**ASSIGNMENT**
Line by line, set down the records below from the first line through the line containing "My Goodreads friends". Omit the pictures.

(Beginning of SOURCE MATERIAL)

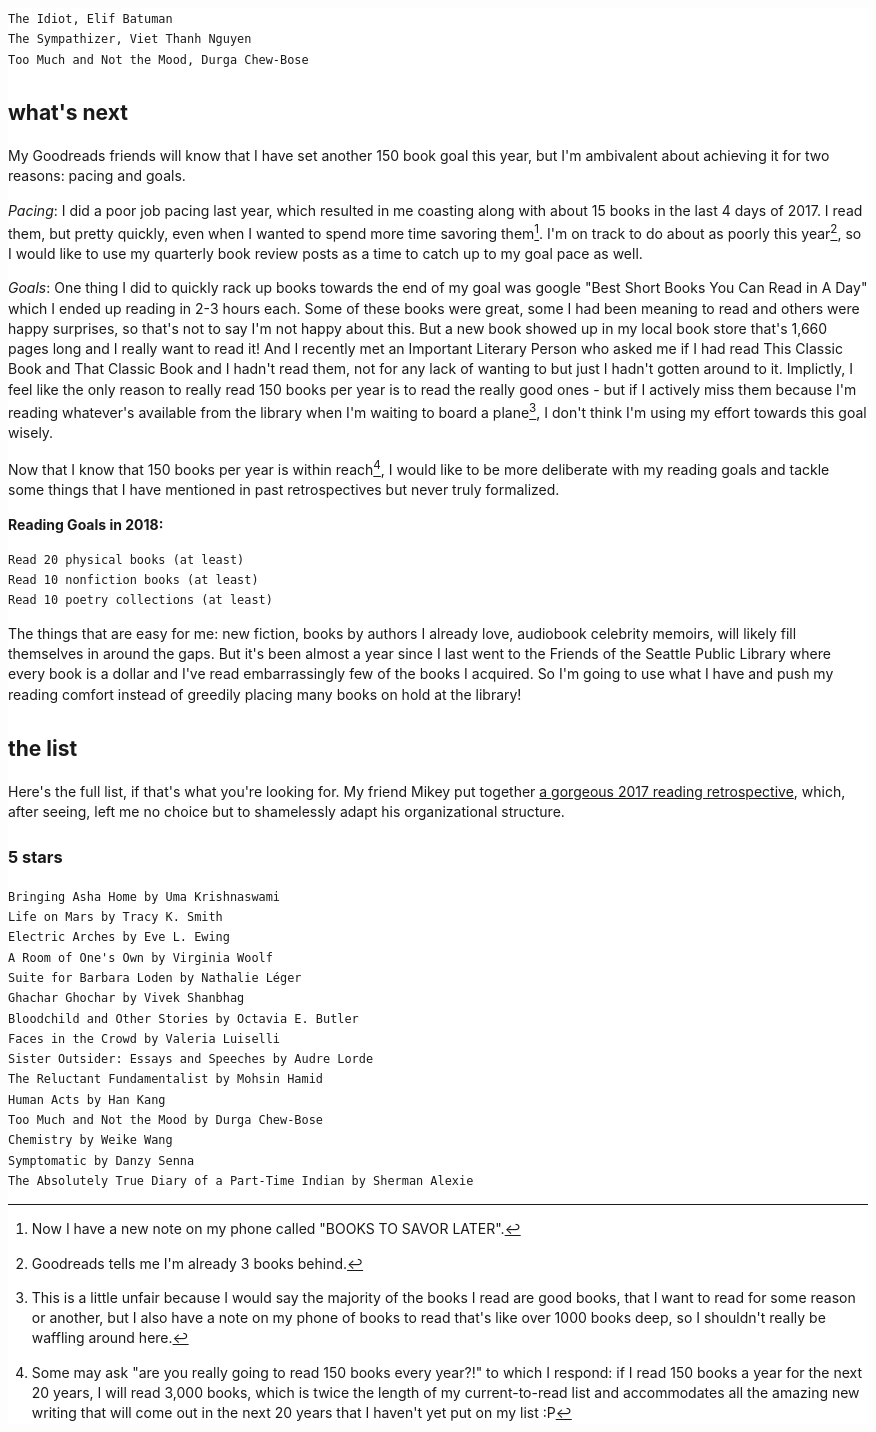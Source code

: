     The Idiot, Elif Batuman
    The Sympathizer, Viet Thanh Nguyen
    Too Much and Not the Mood, Durga Chew-Bose

[one]: booklog2017p1
[two]: booklog2017p2
[three]: booklog2017p3

## what's next

My Goodreads friends will know that I have set another 150 book goal this year, but I'm ambivalent about achieving it for two reasons: pacing and goals.

*Pacing*: I did a poor job pacing last year, which resulted in me coasting along with about 15 books in the last 4 days of 2017. I read them, but pretty quickly, even when I wanted to spend more time savoring them[^5]. I'm on track to do about as poorly this year[^6], so I would like to use my quarterly book review posts as a time to catch up to my goal pace as well.

[^5]: Now I have a new note on my phone called "BOOKS TO SAVOR LATER".
[^6]: Goodreads tells me I'm already 3 books behind.

*Goals*: One thing I did to quickly rack up books towards the end of my goal was google "Best Short Books You Can Read in A Day" which I ended up reading in 2-3 hours each. Some of these books were great, some I had been meaning to read and others were happy surprises, so that's not to say I'm not happy about this. But a new book showed up in my local book store that's 1,660 pages long and I really want to read it! And I recently met an Important Literary Person who asked me if I had read This Classic Book and That Classic Book and I hadn't read them, not for any lack of wanting to but just I hadn't gotten around to it. Implictly, I feel like the only reason to really read 150 books per year is to read the really good ones - but if I actively miss them because I'm reading whatever's available from the library when I'm waiting to board a plane[^7], I don't think I'm using my effort towards this goal wisely.

[^7]: This is a little unfair because I would say the majority of the books I read are good books, that I want to read for some reason or another, but I also have a note on my phone of books to read that's like over 1000 books deep, so I shouldn't really be waffling around here.

Now that I know that 150 books per year is within reach[^8], I would like to be more deliberate with my reading goals and tackle some things that I have mentioned in past retrospectives but never truly formalized.

[^8]: Some may ask "are you really going to read 150 books every year?!" to which I respond: if I read 150 books a year for the next 20 years, I will read 3,000 books, which is twice the length of my current-to-read list and accommodates all the amazing new writing that will come out in the next 20 years that I haven't yet put on my list :P

**Reading Goals in 2018:**

    Read 20 physical books (at least)
    Read 10 nonfiction books (at least)
    Read 10 poetry collections (at least)

The things that are easy for me: new fiction, books by authors I already love, audiobook celebrity memoirs, will likely fill themselves in around the gaps. But it's been almost a year since I last went to the Friends of the Seattle Public Library where every book is a dollar and I've read embarrassingly few of the books I acquired. So I'm going to use what I have and push my reading comfort instead of greedily placing many books on hold at the library!

## the list

Here's the full list, if that's what you're looking for. My friend Mikey put together [a gorgeous 2017 reading retrospective](www.bitsofthat.com/reading2017), which, after seeing, left me no choice but to shamelessly adapt his organizational structure.

### 5 stars

    Bringing Asha Home by Uma Krishnaswami
    Life on Mars by Tracy K. Smith
    Electric Arches by Eve L. Ewing
    A Room of One's Own by Virginia Woolf
    Suite for Barbara Loden by Nathalie Léger
    Ghachar Ghochar by Vivek Shanbhag
    Bloodchild and Other Stories by Octavia E. Butler
    Faces in the Crowd by Valeria Luiselli
    Sister Outsider: Essays and Speeches by Audre Lorde
    The Reluctant Fundamentalist by Mohsin Hamid
    Human Acts by Han Kang
    Too Much and Not the Mood by Durga Chew-Bose
    Chemistry by Weike Wang
    Symptomatic by Danzy Senna
    The Absolutely True Diary of a Part-Time Indian by Sherman Alexie

[^1]: This is actually non-obvious to me.
[^2]: Which was so dry it took like 3 years to work up the emotional energy to churn through.
[Vega]: https://vega.github.io/
[^3]: Err, add me on [Goodreads](https://www.goodreads.com/user/show/10705886-amrita)?
[^4]: I actually prefer doing both? Like I'll sit with a poem a day, then I'll do a big batch skimming of the whole series to figure out my general impression. But I have very little background in reading poetry so this could be wrong too???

(End of SOURCE MATERIAL)

**TASK SOLUTION**
Source code

:     The Idiot, Elif Batuman
    The Sympathizer, Viet Thanh Nguyen
    Too Much and Not the Mood, Durga Chew-Bose

[one]: booklog2017p1
[two]: booklog2017p2
[three]: booklog2017p3

## what's next

My Goodreads friends will know that I have set another 150 book goal this year, but I'm ambivalent about achieving it for two reasons: pacing and goals.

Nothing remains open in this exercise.